Düsseldorf. Das Handwerk kommt aus der Krise, beklagt aber fehlende und sehr teure Materialien wie Holz, Metall und Chips. Kunden müssen noch länger warten.

Rekorde über Rekorde meldet das Handwerk, aber nicht alle geben Anlass zur Freude. Die Aufträge stapeln sich, besonders das Baugewerbe hat alle Hände voll zu tun und hätte für noch viel mehr Hände zu tun. Doch der Fachkräftemangel ist so gravierend wie nie. Gleichzeitig gibt es eine nie dagewesene Materialkrise, die zwangsläufig zum nächsten unschönen Rekord der Beschaffungspreise für Holz, Metall und Halbleiter führt.

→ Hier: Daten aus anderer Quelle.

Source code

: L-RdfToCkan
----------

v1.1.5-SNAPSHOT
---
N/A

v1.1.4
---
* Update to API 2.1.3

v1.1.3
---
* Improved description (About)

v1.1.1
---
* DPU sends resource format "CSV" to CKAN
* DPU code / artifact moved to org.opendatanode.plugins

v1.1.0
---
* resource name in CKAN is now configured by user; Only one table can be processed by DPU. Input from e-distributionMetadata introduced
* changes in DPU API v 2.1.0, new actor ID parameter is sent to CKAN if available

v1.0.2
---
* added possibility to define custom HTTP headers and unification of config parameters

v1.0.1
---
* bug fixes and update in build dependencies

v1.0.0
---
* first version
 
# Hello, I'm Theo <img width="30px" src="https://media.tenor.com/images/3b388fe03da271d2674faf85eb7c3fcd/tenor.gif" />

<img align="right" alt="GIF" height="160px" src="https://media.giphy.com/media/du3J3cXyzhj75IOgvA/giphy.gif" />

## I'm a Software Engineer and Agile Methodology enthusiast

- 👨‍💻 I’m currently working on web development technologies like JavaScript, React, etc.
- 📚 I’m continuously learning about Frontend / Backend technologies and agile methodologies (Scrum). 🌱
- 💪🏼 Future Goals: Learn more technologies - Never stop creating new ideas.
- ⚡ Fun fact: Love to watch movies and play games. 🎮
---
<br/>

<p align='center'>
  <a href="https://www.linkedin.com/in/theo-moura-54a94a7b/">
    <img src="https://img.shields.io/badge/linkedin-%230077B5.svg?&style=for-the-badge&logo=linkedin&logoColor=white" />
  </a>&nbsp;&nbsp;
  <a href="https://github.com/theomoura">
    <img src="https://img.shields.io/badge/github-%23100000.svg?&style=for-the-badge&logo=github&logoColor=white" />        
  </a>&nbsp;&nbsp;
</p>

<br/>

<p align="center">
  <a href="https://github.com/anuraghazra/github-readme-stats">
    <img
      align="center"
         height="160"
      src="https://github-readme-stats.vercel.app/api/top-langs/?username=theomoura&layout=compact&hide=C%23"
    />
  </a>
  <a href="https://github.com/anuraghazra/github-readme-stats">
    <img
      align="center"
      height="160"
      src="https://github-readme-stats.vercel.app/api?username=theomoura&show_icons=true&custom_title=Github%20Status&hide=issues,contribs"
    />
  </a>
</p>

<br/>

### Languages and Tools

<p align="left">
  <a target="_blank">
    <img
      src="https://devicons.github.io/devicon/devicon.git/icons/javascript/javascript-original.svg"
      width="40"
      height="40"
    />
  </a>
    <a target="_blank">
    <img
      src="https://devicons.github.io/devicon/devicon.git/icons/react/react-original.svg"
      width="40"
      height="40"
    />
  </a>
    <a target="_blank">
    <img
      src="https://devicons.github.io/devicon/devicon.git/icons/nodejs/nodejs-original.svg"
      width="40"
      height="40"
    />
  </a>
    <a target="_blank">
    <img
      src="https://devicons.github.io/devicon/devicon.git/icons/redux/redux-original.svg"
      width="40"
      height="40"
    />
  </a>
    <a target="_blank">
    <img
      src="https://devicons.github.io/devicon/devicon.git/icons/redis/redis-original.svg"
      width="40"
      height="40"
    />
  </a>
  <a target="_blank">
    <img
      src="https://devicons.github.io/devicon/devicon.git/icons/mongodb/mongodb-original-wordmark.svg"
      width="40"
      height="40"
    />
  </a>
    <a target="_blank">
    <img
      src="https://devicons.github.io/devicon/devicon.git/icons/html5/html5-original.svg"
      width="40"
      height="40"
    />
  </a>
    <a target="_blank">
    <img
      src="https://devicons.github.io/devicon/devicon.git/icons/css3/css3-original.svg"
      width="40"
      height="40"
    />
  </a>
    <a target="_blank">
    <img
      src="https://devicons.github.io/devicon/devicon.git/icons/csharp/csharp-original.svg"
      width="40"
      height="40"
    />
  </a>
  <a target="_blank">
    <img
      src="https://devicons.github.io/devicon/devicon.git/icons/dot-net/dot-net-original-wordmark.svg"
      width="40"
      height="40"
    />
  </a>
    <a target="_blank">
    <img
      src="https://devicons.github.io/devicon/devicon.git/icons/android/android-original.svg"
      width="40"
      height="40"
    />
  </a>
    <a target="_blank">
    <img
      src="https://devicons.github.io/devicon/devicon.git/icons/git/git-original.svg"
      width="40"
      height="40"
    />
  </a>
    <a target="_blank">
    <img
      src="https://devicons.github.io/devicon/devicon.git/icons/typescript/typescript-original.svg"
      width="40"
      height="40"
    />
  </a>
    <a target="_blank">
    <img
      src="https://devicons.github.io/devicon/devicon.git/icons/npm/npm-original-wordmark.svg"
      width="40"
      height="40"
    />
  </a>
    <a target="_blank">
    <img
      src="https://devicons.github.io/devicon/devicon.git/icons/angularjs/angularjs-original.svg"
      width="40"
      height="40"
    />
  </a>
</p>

Unterm Strich überwiegt aber der Optimismus, wie die aktuelle Herbstumfrage der Handwerkskammer Düsseldorf, die auch das westliche Ruhrgebiet abdeckt, zeigt. Das Geschäftsklima zeigt gegenüber dem Frühjahr, erst recht aber im Vorjahresvergleich, deutlich nach oben: Der Index ist um gute sieben Punkte gestiegen, im Kammerbezirk wie auch in der Wirtschaftsregion westliches Ruhrgebiet. Der absolute Wert von 120 liegt hier nur knapp unter dem Kammerschnitt von 122. Was diese abstrakten Zahlen ausdrücken, ist die mehrheitliche Erwartung, dass sich die Lage in den kommenden Monate weiter verbessert.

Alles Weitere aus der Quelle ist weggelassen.